RAJEing since 2007
Misha's journey began when his family
immigrated to the United States from Ukraine in
1995. He was thirteen at the time, a challenging
age to make a major life transition. Although "I
knew that I was Jewish, and I was never against
Judaism, I was just too busy to learn anything about it."His childhood
experiences led him to believe that "Jew" is "a word that is not to be
said in public," and that being Jewish was "no more than a reason why
one gets into fights at school."
It wasn't until many years later that Misha had the opportunity to develop
a deeper understanding of his Jewish identity. After completing public
school, graduating from university and working for a few years in the
financial sector, "it was my good fortune to be introduced to RAJE."
He jokes, "I heard there were a lot of single girls at RAJE and a lot
of free food." He found "a path to the deep and the real learning of
what Judaism has to offer," thanks to "the momentous efforts of the
Rabbis and the staff involved with RAJE. There was never a shortage
of engaging and meaningful opportunities."

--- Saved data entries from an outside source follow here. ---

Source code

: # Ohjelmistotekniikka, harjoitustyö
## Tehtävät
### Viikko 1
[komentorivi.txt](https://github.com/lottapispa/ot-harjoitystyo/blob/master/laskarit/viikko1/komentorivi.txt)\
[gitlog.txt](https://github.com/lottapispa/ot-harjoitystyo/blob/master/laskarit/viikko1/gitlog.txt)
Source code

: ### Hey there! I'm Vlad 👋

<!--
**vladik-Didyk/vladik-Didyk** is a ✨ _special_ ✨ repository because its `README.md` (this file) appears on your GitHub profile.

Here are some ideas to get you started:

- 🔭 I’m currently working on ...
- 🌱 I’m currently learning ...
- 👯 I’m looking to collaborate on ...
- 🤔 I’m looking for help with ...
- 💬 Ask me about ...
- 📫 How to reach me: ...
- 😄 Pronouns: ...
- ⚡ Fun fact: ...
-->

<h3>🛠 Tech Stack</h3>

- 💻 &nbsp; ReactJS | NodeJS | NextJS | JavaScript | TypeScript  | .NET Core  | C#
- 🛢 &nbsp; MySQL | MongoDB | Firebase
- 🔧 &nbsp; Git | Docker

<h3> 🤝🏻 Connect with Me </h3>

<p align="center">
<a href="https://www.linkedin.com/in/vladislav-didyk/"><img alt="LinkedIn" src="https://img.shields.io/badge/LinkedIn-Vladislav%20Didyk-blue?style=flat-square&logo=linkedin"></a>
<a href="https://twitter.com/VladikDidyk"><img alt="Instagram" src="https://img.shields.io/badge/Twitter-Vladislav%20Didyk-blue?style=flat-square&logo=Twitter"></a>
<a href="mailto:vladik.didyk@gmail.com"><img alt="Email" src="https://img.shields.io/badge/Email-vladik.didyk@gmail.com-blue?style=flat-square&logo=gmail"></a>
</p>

After the Leadership program, he completed the second-level Action
program. His experience in the Brighton Beach center and on his trips
to Israel inspired him to give back to the Russian-American Jewish
community. He contributed at a convention for young Jewish leaders
in New Orleans, and with the help of fellow RAJErs has organized a
networking event to help young Russian-Jewish professionals make
new connections and potentially find new job opportunities. Misha
came to RAJE looking for a Russian-Jewish social life. But on reflection,
he says he found "a whole different kind of socializing."